In the present study, dark-field based hyperspectral Imaging (HSI) technique has been utilized to image single as well as multiple osteoblasts and adipocytes in salt media grown on the glass substrate. The spectral response of the cells at each pixel of the images were recorded in the visible-NIR range (400-900 nm). Response is stored in the three dimensional data-cube formed with two spatial dimensions and one spectral dimension. No special tagging or staining of the ASCs and derived osteoblasts, adipocytes has been done, as more likely required in traditional microscopy techniques. Incident light is diffracted at multiple angles and hence scattering response received after transmission is different even within the single cell due to sub-cellular heterogeneities present in the control and differentiating ASCs.
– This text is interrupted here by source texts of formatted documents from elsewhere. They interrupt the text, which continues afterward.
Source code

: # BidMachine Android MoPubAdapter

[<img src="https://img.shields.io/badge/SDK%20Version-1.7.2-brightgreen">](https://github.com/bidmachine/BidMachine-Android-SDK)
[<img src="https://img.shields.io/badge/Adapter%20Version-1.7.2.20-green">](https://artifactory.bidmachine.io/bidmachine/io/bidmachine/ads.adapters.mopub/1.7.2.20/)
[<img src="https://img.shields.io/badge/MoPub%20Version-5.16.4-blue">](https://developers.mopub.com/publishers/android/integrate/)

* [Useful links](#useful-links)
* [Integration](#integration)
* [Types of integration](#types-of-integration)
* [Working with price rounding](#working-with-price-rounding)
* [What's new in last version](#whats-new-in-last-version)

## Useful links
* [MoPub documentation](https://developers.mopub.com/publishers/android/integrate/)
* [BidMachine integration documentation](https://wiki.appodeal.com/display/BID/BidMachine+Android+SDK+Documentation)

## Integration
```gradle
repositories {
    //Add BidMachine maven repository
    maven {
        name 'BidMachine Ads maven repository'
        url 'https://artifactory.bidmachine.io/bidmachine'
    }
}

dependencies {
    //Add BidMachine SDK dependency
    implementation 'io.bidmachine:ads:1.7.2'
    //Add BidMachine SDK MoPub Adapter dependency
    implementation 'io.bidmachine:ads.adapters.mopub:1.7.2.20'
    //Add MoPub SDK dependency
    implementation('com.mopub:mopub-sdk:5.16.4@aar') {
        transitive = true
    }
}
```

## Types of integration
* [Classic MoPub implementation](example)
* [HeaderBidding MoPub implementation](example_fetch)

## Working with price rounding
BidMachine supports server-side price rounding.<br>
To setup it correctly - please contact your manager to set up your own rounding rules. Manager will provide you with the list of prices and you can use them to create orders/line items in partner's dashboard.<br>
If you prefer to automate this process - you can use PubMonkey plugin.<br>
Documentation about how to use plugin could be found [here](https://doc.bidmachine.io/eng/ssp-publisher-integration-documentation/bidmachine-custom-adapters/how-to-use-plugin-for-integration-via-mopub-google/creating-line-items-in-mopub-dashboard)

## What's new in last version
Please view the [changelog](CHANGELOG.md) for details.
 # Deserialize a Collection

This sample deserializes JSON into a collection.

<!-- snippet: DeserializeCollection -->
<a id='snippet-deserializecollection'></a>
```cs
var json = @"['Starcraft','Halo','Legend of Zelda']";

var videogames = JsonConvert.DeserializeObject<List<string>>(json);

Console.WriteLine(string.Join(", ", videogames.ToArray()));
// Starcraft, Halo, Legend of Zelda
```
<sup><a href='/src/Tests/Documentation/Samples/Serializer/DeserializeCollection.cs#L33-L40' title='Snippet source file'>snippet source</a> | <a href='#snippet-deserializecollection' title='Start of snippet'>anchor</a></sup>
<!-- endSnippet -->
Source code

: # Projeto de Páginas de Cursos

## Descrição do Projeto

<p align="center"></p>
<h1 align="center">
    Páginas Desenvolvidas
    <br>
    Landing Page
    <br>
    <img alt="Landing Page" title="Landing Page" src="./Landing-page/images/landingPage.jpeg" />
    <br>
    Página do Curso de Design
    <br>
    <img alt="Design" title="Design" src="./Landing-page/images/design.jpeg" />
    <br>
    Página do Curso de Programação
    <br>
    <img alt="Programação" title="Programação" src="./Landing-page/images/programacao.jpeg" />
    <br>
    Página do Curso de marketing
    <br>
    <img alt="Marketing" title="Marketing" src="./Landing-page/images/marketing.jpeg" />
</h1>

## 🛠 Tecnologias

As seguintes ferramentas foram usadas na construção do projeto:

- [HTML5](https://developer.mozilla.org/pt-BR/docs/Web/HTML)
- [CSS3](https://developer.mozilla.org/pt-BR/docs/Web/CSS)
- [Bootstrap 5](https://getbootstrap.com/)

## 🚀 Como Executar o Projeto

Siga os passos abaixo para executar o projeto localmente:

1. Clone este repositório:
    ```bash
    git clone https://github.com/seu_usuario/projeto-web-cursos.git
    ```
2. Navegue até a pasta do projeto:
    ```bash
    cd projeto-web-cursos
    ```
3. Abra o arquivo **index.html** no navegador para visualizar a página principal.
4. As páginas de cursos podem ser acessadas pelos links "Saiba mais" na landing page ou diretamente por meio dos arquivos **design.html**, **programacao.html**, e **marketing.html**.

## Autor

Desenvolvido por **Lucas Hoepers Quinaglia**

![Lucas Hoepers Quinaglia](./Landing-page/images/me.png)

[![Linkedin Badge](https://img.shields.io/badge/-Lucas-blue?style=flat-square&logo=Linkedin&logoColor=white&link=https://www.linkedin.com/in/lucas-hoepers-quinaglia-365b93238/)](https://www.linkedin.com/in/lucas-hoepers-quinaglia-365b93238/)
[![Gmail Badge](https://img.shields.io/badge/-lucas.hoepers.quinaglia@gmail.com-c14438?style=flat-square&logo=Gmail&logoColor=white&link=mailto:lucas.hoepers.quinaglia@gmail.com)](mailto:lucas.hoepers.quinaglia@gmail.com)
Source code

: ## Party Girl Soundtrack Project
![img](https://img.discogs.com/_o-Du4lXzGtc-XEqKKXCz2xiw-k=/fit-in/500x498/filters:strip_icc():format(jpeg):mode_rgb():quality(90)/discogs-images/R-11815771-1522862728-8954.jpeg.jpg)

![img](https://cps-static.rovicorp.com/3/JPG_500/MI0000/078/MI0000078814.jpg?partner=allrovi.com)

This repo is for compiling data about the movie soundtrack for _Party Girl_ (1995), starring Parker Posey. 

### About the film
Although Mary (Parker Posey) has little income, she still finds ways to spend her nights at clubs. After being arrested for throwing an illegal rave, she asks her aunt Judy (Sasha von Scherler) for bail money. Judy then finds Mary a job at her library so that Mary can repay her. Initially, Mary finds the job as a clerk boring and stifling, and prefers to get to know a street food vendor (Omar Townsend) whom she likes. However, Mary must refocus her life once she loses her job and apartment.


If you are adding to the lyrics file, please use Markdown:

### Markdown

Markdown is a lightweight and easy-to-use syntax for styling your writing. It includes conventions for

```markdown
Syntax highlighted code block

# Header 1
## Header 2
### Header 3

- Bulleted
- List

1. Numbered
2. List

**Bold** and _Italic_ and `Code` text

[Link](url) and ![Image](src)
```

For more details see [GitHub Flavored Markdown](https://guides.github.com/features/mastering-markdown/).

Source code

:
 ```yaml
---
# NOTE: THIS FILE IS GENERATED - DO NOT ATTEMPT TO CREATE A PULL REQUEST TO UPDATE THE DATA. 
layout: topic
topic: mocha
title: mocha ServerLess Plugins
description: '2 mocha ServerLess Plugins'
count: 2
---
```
Based on dark-field images of control and differentiated sample, we found significant structural and spectral distinctiveness at day 14 onwards for differentiated osteoblasts and at day 6 onwards for adipocytes. Fourier filtering of images provides good visual inspection of structural modifications. Spectral data from the cellular surface and intracellular markers, and secreted molecules is stored to build the spectral libraries. Matrix-assisted laser deposition/ionization (MALDI) spectrometry technique is performed on control and differentiated cells to obtain insight of sub-cellular single molecules, mineral deposits, fats, proteins, and other biological mono-constituents. In the hyperspectral images, the entire spectrum is stored within each pixel as a vector where the number of spectral bands (wavelength range) equals vector dimension and the corresponding intensity signifies the component of the individual vector. Spectral signatures from the identified lipids are then matched to the in vitro stem-cells via spectral angle mapping (SAM) algorithms. By computing angle between two pixels, remarkable spectral similarity and dissimilarity are identified between control and differentiated stem cells. Pseudo-colored differentiating maps are produced by calibrating ‘match’ threshold. Secondary validation to the HSI is provided by evaluating optical images with template-match and edge-detection algorithms as well as second-harmonic generation microscopy to investigate osteoblasts.
Establishing this label-free protocol with minimum specimen preparation enables promising outcomes to overcome phototoxicity effect of traditional microscopy such as fluorescence/staining bleaching errors. The study would lead to high-throughput identification of patient specific derived cells for clinical use preventing mass rejection, and advance our understanding of the behavior of stem cellular clusters undergoing adipogenic and osteogenic differentiation.